**Your instructions**
Reproduce each entry below verbatim.

[Information — start]

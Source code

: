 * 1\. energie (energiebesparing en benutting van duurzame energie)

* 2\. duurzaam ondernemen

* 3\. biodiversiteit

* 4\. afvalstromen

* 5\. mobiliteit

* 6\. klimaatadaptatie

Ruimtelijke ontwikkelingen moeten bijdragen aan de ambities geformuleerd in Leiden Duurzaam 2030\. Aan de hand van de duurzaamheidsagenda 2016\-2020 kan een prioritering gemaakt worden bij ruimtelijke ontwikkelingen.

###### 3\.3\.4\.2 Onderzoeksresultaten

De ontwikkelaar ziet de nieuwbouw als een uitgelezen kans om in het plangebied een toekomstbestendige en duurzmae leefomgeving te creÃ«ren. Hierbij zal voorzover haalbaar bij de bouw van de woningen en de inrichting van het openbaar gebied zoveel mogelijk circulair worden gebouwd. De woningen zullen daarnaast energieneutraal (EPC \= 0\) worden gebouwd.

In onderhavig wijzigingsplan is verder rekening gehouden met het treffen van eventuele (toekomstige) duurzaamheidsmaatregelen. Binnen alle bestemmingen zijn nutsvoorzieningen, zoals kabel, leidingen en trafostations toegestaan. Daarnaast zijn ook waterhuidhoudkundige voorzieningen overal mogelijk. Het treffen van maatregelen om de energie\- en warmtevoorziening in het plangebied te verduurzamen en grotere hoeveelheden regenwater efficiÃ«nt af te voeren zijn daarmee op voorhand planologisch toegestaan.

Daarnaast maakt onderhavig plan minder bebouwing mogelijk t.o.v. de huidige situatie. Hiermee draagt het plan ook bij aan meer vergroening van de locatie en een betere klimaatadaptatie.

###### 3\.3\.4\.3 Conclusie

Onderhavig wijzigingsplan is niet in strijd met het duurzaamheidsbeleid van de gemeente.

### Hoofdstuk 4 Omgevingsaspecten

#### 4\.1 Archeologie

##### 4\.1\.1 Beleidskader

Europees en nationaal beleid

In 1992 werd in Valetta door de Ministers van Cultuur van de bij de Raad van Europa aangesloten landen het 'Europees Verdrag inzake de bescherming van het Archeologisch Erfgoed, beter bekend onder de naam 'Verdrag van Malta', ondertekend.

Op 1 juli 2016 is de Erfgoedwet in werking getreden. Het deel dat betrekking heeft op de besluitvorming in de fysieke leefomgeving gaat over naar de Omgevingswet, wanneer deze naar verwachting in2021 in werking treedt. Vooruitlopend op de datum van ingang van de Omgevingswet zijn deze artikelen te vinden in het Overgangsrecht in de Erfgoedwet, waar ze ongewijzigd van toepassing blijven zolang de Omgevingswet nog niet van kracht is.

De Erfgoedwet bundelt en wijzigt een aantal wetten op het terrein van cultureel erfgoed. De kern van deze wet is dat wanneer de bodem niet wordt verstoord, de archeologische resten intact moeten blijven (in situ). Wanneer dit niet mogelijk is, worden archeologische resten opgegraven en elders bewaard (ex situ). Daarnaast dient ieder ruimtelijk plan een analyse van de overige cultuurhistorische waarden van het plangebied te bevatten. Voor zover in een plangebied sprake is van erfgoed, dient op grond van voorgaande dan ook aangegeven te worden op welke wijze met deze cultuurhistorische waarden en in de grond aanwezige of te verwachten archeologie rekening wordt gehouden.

[Information — finish]

**Solution to this exercise**
Source code

: * 1\. energie (energiebesparing en benutting van duurzame energie)

* 2\. duurzaam ondernemen

* 3\. biodiversiteit

* 4\. afvalstromen

* 5\. mobiliteit

* 6\. klimaatadaptatie

Ruimtelijke ontwikkelingen moeten bijdragen aan de ambities geformuleerd in Leiden Duurzaam 2030\. Aan de hand van de duurzaamheidsagenda 2016\-2020 kan een prioritering gemaakt worden bij ruimtelijke ontwikkelingen.

###### 3\.3\.4\.2 Onderzoeksresultaten

De ontwikkelaar ziet de nieuwbouw als een uitgelezen kans om in het plangebied een toekomstbestendige en duurzmae leefomgeving te creÃ«ren. Hierbij zal voorzover haalbaar bij de bouw van de woningen en de inrichting van het openbaar gebied zoveel mogelijk circulair worden gebouwd. De woningen zullen daarnaast energieneutraal (EPC \= 0\) worden gebouwd.

In onderhavig wijzigingsplan is verder rekening gehouden met het treffen van eventuele (toekomstige) duurzaamheidsmaatregelen. Binnen alle bestemmingen zijn nutsvoorzieningen, zoals kabel, leidingen en trafostations toegestaan. Daarnaast zijn ook waterhuidhoudkundige voorzieningen overal mogelijk. Het treffen van maatregelen om de energie\- en warmtevoorziening in het plangebied te verduurzamen en grotere hoeveelheden regenwater efficiÃ«nt af te voeren zijn daarmee op voorhand planologisch toegestaan.

Daarnaast maakt onderhavig plan minder bebouwing mogelijk t.o.v. de huidige situatie. Hiermee draagt het plan ook bij aan meer vergroening van de locatie en een betere klimaatadaptatie.

###### 3\.3\.4\.3 Conclusie

Onderhavig wijzigingsplan is niet in strijd met het duurzaamheidsbeleid van de gemeente.

### Hoofdstuk 4 Omgevingsaspecten

#### 4\.1 Archeologie

##### 4\.1\.1 Beleidskader

Europees en nationaal beleid

In 1992 werd in Valetta door de Ministers van Cultuur van de bij de Raad van Europa aangesloten landen het 'Europees Verdrag inzake de bescherming van het Archeologisch Erfgoed, beter bekend onder de naam 'Verdrag van Malta', ondertekend.

Op 1 juli 2016 is de Erfgoedwet in werking getreden. Het deel dat betrekking heeft op de besluitvorming in de fysieke leefomgeving gaat over naar de Omgevingswet, wanneer deze naar verwachting in2021 in werking treedt. Vooruitlopend op de datum van ingang van de Omgevingswet zijn deze artikelen te vinden in het Overgangsrecht in de Erfgoedwet, waar ze ongewijzigd van toepassing blijven zolang de Omgevingswet nog niet van kracht is.

De Erfgoedwet bundelt en wijzigt een aantal wetten op het terrein van cultureel erfgoed. De kern van deze wet is dat wanneer de bodem niet wordt verstoord, de archeologische resten intact moeten blijven (in situ). Wanneer dit niet mogelijk is, worden archeologische resten opgegraven en elders bewaard (ex situ). Daarnaast dient ieder ruimtelijk plan een analyse van de overige cultuurhistorische waarden van het plangebied te bevatten. Voor zover in een plangebied sprake is van erfgoed, dient op grond van voorgaande dan ook aangegeven te worden op welke wijze met deze cultuurhistorische waarden en in de grond aanwezige of te verwachten archeologie rekening wordt gehouden.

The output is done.